As a man grows older and more proficient at his work, his opportunities for advancement normally increase, but the opposite is true for a pool player. It is rare that you find a pool player who ever accumulates anything other than empty dreams and promises, because when pool players reach their peak and become famous, they find that no one will play them. The saddest thing is not having a game, so they accept bad games and take chances. One of the early world champions, Emmet Blankenship, wound up as a sodden, one-armed hobo. The legend has it that he was bitten on the hand in a fight and drank away the pain. Infection and amputation followed; one might say that he lost his arm to drink, but he lost his soul to pool. Ralph Greenleaf, 14 times a world champion and a man who could make his cue stick talk, finished broken and a heavy drinker, dead at 50. Willie Mosconi once made 526 straight balls and he led Greenleaf in world titles, but he had a stroke in 1957 and retired to the exhibition circuit. Even Danny D finds himself relegated to the exhibition song and dance occasionally, and one of the best players in the world, Steve Mizerak, teaches school in New Jersey. Probably the only one who makes a good living from the game is Rudolf Walter Wanderone Jr., Minnesota Fats. Wanderone used to be called New York Fats, but he changed his first name after The Hustler came out, and he became a celebrity.

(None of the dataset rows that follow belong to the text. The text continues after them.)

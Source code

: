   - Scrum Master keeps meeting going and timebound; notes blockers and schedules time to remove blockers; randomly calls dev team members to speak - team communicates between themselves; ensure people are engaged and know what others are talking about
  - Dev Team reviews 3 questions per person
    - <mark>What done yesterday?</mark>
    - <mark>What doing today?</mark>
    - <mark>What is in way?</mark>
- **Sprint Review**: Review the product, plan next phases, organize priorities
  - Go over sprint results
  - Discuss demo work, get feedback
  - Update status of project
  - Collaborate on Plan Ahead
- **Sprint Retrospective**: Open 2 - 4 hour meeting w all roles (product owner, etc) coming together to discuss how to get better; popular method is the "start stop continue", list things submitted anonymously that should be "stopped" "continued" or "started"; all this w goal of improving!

Some species of animals have the disconcerting habit of eating their young, and pool players can be carnivorous toward their own, also. They seem bent on mutual destruction. "Everybody's a knocker," says Danny D. "Somebody gets something going, and right away the other guys are knocking. We don't have any organization. Every time we try, everybody knocks it."
Danny D can hustle at other things besides pool. Bowling alleys once had pool tables the way most country clubs boast tennis courts. Danny D is an excellent bowler who once rolled a 300 game in the afternoon, then ran off 200 balls on the pool table that evening. He also played a fair game of baseball around Buffalo as a strong-armed outfielder who had tryouts with two major league teams. He does tricks with a golf ball. He can throw one 125 yards, can sail it through a man's upraised arms for a field goal from 110 yards away and can roll it dead against a wall from 90 feet. He knows a player who can bank a billiard ball into a pocket using his nose for a cue, and another who can spit the cue ball from his mouth and run the table. He knows a fellow in North Carolina nicknamed "Mountain" who butts walls with his head. "I've got a guy I'm going to take up there to butt heads with him," says Danny. "My man once dented a car bumper with his head."
Frustration hangs around a pool hustler as surely as chalk slides on the end of a cue. Bobby Riggs is lionized for his shrewd hustles; pitchers like Whitey Ford are considered cunning for being able to outwit umpires with doctored baseballs; golfer Lee Trevino brings chuckles when he reminisces about his hustling days with a Dr Pepper bottle. In general, athletes are praised for their guile if they can circumvent the rules, but there is something about a pool shark that people will not forgive. Danny D is a hit on the college exhibition circuit with his array of trick shots. "All the kids love me," he says wistfully, "but 10 years later, after they've got the business suit, they don't want to talk to you."